Boston Options Market Will Seek Exchange Status
By Edgar Ortega
May 2 (Bloomberg) -- The Boston Options Exchange, the second-smallest of seven U.S. options markets, will seek to become the third market since November to be granted official status as a U.S. securities exchange.
The move would give the four-year-old market more independence and extra control over trading, Chief Executive Officer Scott Morris said in an interview late yesterday. The BOX had operated as a unit of the Boston Stock Exchange, which agreed last year to be acquired by Nasdaq OMX Group Inc.
Other deals among exchanges last year will reduce the number of independent markets to four from nine. That's spurred the BOX, as well as Bats Trading Inc. and Direct Edge ECN LLC, to pursue official registration with the U.S. Securities and Exchange Commission as way to bolster competition.
``We have gotten only encouragement on it from the SEC,'' Morris said in the interview at the annual conference of the Options Industry Council in Las Vegas, Nevada. ``They understand our predicament: that we're being regulated by one of our competitors and that's not a good long-term situation.''
Nasdaq, the all-electronic market that handles the most shares in the U.S., hopes to gain regulatory approval this year to purchase the Boston and Philadelphia stock exchanges. Under terms of the deal, Nasdaq would assume the regulatory responsibly for the BOX, which handles about 4.8 percent of equity-based options traded in the U.S.
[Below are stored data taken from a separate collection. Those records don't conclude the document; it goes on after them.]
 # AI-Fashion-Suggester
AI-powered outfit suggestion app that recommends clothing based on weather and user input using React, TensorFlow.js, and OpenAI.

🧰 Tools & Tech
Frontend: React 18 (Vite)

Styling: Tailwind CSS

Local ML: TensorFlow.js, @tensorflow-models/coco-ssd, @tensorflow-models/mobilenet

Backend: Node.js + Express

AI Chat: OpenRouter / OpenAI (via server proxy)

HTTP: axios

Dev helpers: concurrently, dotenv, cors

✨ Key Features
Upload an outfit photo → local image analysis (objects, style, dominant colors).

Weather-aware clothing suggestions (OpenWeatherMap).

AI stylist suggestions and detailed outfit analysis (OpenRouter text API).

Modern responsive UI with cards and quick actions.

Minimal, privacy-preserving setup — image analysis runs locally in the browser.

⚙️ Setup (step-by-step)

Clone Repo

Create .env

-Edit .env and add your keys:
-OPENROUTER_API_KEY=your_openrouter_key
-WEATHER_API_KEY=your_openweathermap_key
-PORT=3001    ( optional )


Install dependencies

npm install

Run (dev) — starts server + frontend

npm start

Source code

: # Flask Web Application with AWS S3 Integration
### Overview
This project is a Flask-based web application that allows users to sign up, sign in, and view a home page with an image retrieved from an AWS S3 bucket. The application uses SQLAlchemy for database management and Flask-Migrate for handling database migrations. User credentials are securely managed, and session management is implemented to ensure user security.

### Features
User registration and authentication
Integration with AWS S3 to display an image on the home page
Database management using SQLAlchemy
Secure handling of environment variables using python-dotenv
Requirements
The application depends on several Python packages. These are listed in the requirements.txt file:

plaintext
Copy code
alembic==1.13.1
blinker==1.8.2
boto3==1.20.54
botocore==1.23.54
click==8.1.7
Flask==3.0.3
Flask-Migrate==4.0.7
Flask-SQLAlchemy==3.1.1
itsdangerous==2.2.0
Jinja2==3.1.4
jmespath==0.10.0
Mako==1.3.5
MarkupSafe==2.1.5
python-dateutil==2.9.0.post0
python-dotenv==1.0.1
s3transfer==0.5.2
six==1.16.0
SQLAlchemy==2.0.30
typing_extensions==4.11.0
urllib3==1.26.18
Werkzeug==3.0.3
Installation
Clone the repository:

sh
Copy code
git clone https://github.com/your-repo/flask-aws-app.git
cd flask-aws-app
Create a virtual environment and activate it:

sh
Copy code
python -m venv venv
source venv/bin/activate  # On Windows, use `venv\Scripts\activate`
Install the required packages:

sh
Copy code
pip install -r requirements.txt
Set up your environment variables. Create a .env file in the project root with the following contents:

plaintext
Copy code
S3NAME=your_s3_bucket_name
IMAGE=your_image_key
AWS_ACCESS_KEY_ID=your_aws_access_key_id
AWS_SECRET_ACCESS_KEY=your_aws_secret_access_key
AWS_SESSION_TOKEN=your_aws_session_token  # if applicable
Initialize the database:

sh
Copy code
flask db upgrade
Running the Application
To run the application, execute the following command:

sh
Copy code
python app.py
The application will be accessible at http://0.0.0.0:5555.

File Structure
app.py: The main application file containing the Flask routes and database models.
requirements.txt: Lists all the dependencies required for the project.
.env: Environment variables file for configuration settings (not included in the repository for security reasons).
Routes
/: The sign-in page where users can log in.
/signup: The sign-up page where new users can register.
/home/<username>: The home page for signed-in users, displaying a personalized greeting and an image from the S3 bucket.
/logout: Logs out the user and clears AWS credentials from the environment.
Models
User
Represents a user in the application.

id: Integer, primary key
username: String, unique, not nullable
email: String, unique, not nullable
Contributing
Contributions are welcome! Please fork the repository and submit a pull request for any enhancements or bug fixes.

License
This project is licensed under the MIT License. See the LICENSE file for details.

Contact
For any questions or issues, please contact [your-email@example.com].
The BOX is also seeking SEC approval for a deal of its own. Montreal Exchange Inc. agreed in December to spend $52.5 million to boost its stake in the BOX to 53 percent.
Approval Within a Year
The BOX may gain approval for its registration within the next year, Morris said. The BOX won't seek to change its current trading rules, which may make the approval easier than for a new market, Morris said.
If approved, the BOX would be the second registered securities exchange under control of a foreign company. Frankfurt-based Eurex AG last year paid 2.8 billion for the International Securities Exchange Holdings Inc., the second- largest U.S. options market.
Since the creation of the Chicago Board Options Exchange in 1973, regulators have only approved applications from Nasdaq OMX Group Inc. and International Securities Exchange Holdings Inc. Nasdaq's application was reviewed for 5 years and approved in January 2006.
The SEC is gathering public comments on Bats Trading's November application. Direct Edge, the equity-trading system partly owned by Goldman Sachs Group Inc., announced plans to file applications for two exchange approvals with the SEC last month.